METAMORPHOSED AND MYLONITIC PSEUDOTACHYLYTES FROM THE HOMESTAKE AND SLIDE LAKE SHEAR ZONES, COLORADO, USA
The Homestake shear zone (HSZ), Colorado, is host to a ~1.4 Ga, 25-km-long system of exhumed pseudotachylyte veins, mylonite, and ultramylonite. These tectonites are distributed across a zone up to 4–5-km-wide and strike to the E–NE following a composite subvertical to steeply NW-dipping foliation in the host rock – a biotite-rich, semi-pelitic gneiss. The HSZ hosts a large system of relatively pristine pseudotachylyte – dark-gray to black aphanitic veins with visible lithic-survivor clasts and a cryptocrystalline, isotropic matrix likely devitrified from an original melt. A 25-m-wide mylonite and ultramylonite zone is localized on the NW boundary of the shear zone. In contrast, the Slide Lake shear zone, 4 km S of the HSZ, consists of 1 to 10-m-thick, subhorizontal to low-angle mylonites.
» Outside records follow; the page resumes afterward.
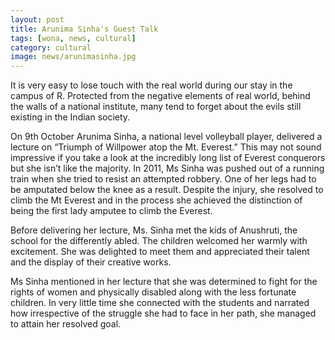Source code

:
 ```yaml
---
layout: post
title: Arunima Sinha's Guest Talk
tags: [wona, news, cultural]
category: cultural
image: news/arunimasinha.jpg
---
```

It is very easy to lose touch with the real world during our stay in the campus of R. Protected from the negative elements of real world, behind the walls of a national institute, many tend to forget about the evils still existing in the Indian society.

On 9th October Arunima Sinha, a national level volleyball player, delivered a lecture on “Triumph of Willpower atop the Mt. Everest.” This may not sound impressive if you take a look at the incredibly long list of Everest conquerors but she isn’t like the majority. In 2011, Ms Sinha was pushed out of a running train when she tried to resist an attempted robbery. One of her legs had to be amputated below the knee as a result. Despite the injury, she resolved to climb the Mt Everest and in the process she achieved the distinction of being the first lady amputee to climb the Everest.

Before delivering her lecture, Ms. Sinha met the kids of Anushruti, the school for the differently abled. The children welcomed her warmly with excitement. She was delighted to meet them and appreciated their talent and the display of their creative works.

Ms Sinha mentioned in her lecture that she was determined to fight for the rights of women and physically disabled along with the less fortunate children. In very little time she connected with the students and narrated how irrespective of the struggle she had to face in her path, she managed to attain her resolved goal.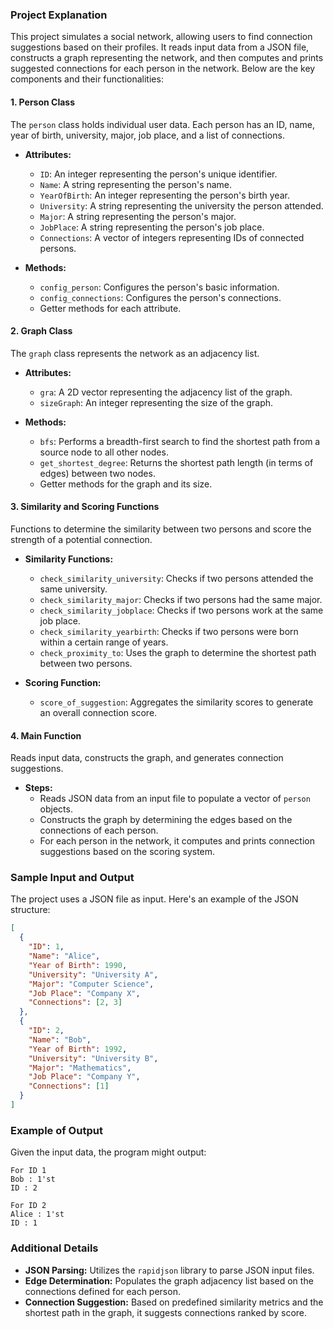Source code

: ### Project Explanation

This project simulates a social network, allowing users to find connection suggestions based on their profiles. It reads input data from a JSON file, constructs a graph representing the network, and then computes and prints suggested connections for each person in the network. Below are the key components and their functionalities:

#### 1. **Person Class**
The `person` class holds individual user data. Each person has an ID, name, year of birth, university, major, job place, and a list of connections.

- **Attributes:**
  - `ID`: An integer representing the person's unique identifier.
  - `Name`: A string representing the person's name.
  - `YearOfBirth`: An integer representing the person's birth year.
  - `University`: A string representing the university the person attended.
  - `Major`: A string representing the person's major.
  - `JobPlace`: A string representing the person's job place.
  - `Connections`: A vector of integers representing IDs of connected persons.

- **Methods:**
  - `config_person`: Configures the person's basic information.
  - `config_connections`: Configures the person's connections.
  - Getter methods for each attribute.

#### 2. **Graph Class**
The `graph` class represents the network as an adjacency list.

- **Attributes:**
  - `gra`: A 2D vector representing the adjacency list of the graph.
  - `sizeGraph`: An integer representing the size of the graph.

- **Methods:**
  - `bfs`: Performs a breadth-first search to find the shortest path from a source node to all other nodes.
  - `get_shortest_degree`: Returns the shortest path length (in terms of edges) between two nodes.
  - Getter methods for the graph and its size.

#### 3. **Similarity and Scoring Functions**
Functions to determine the similarity between two persons and score the strength of a potential connection.

- **Similarity Functions:**
  - `check_similarity_university`: Checks if two persons attended the same university.
  - `check_similarity_major`: Checks if two persons had the same major.
  - `check_similarity_jobplace`: Checks if two persons work at the same job place.
  - `check_similarity_yearbirth`: Checks if two persons were born within a certain range of years.
  - `check_proximity_to`: Uses the graph to determine the shortest path between two persons.

- **Scoring Function:**
  - `score_of_suggestion`: Aggregates the similarity scores to generate an overall connection score.

#### 4. **Main Function**
Reads input data, constructs the graph, and generates connection suggestions.

- **Steps:**
  - Reads JSON data from an input file to populate a vector of `person` objects.
  - Constructs the graph by determining the edges based on the connections of each person.
  - For each person in the network, it computes and prints connection suggestions based on the scoring system.

### Sample Input and Output
The project uses a JSON file as input. Here's an example of the JSON structure:

```json
[
  {
    "ID": 1,
    "Name": "Alice",
    "Year of Birth": 1990,
    "University": "University A",
    "Major": "Computer Science",
    "Job Place": "Company X",
    "Connections": [2, 3]
  },
  {
    "ID": 2,
    "Name": "Bob",
    "Year of Birth": 1992,
    "University": "University B",
    "Major": "Mathematics",
    "Job Place": "Company Y",
    "Connections": [1]
  }
]
```

### Example of Output
Given the input data, the program might output:

```
For ID 1
Bob : 1'st
ID : 2

For ID 2
Alice : 1'st
ID : 1
```

### Additional Details
- **JSON Parsing:** Utilizes the `rapidjson` library to parse JSON input files.
- **Edge Determination:** Populates the graph adjacency list based on the connections defined for each person.
- **Connection Suggestion:** Based on predefined similarity metrics and the shortest path in the graph, it suggests connections ranked by score.
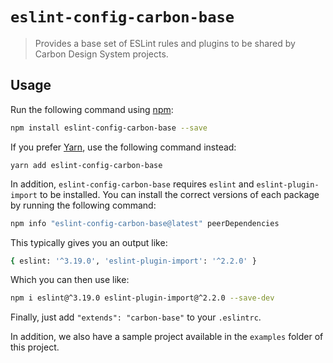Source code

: # `eslint-config-carbon-base`

> Provides a base set of ESLint rules and plugins to be shared by Carbon Design System projects.

## Usage

Run the following command using [npm](https://www.npmjs.com/):

```bash
npm install eslint-config-carbon-base --save
```

If you prefer [Yarn](https://yarnpkg.com/en/), use the following command instead:

```base
yarn add eslint-config-carbon-base
```

In addition, `eslint-config-carbon-base` requires `eslint` and `eslint-plugin-import` to be installed. You can install the correct versions of each package by running the following command:

```bash
npm info "eslint-config-carbon-base@latest" peerDependencies
```

This typically gives you an output like:

```bash
{ eslint: '^3.19.0', 'eslint-plugin-import': '^2.2.0' }
```

Which you can then use like:

```bash
npm i eslint@^3.19.0 eslint-plugin-import@^2.2.0 --save-dev
```

Finally, just add `"extends": "carbon-base"` to your `.eslintrc`.

In addition, we also have a sample project available in the `examples` folder of this project.
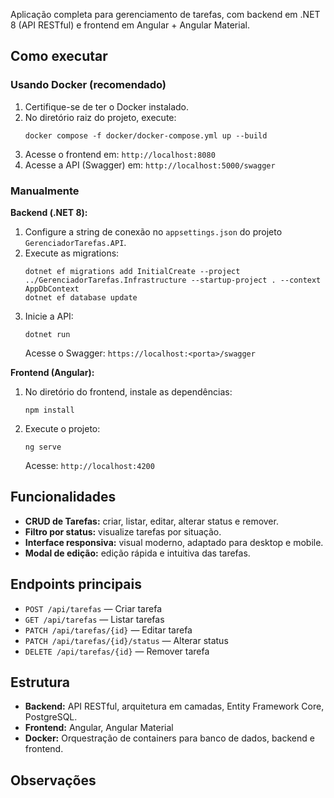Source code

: Aplicação completa para gerenciamento de tarefas, com backend em .NET 8 (API RESTful) e frontend em Angular + Angular Material.

## Como executar

### Usando Docker (recomendado)

1. Certifique-se de ter o Docker instalado.
2. No diretório raiz do projeto, execute:
   ```
   docker compose -f docker/docker-compose.yml up --build
   ```
3. Acesse o frontend em: `http://localhost:8080`
4. Acesse a API (Swagger) em: `http://localhost:5000/swagger`

### Manualmente

**Backend (.NET 8):**
1. Configure a string de conexão no `appsettings.json` do projeto `GerenciadorTarefas.API`.
2. Execute as migrations:
   ```
   dotnet ef migrations add InitialCreate --project ../GerenciadorTarefas.Infrastructure --startup-project . --context AppDbContext
   dotnet ef database update
   ```
3. Inicie a API:
   ```
   dotnet run
   ```
   Acesse o Swagger: `https://localhost:<porta>/swagger`

**Frontend (Angular):**
1. No diretório do frontend, instale as dependências:
   ```
   npm install
   ```
2. Execute o projeto:
   ```
   ng serve
   ```
   Acesse: `http://localhost:4200`

## Funcionalidades

- **CRUD de Tarefas:** criar, listar, editar, alterar status e remover.
- **Filtro por status:** visualize tarefas por situação.
- **Interface responsiva:** visual moderno, adaptado para desktop e mobile.
- **Modal de edição:** edição rápida e intuitiva das tarefas.

## Endpoints principais

- `POST /api/tarefas` — Criar tarefa
- `GET /api/tarefas` — Listar tarefas
- `PATCH /api/tarefas/{id}` — Editar tarefa
- `PATCH /api/tarefas/{id}/status` — Alterar status
- `DELETE /api/tarefas/{id}` — Remover tarefa

## Estrutura

- **Backend:** API RESTful, arquitetura em camadas, Entity Framework Core, PostgreSQL.
- **Frontend:** Angular, Angular Material
- **Docker:** Orquestração de containers para banco de dados, backend e frontend.

## Observações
In both shear zones, cryptic exposures of recrystallized, locally mylonitic pseudotachylytes are found within and near the mylonites. In outcrop, they are light-brown to rust-red in color, with stretched lithic clasts and a relatively coarse matrix of mm-scale biotite. Injection veins are locally transposed subparallel to foliation in the host gneiss. In thin section, the overprinted pseudotachylyte shows a new foliation subparallel to the vein walls consisting of biotite, muscovite, plagioclase, and stretched quartz grains revealing multiple regimes of recrystallization. These crystals are interpreted to have nucleated and grown from the original matrix as a result of dynamic metamorphism associated with the mylonitic rocks. The pseudotachylyte has thus been metamorphosed to form thin bands of biotite schist. The presence of metamorphosed pseudotachylyte in both shear zones indicates ductile deformation was coeval with brittle faulting and provides additional evidence for a temporal linkage between the SLSZ and HSZ.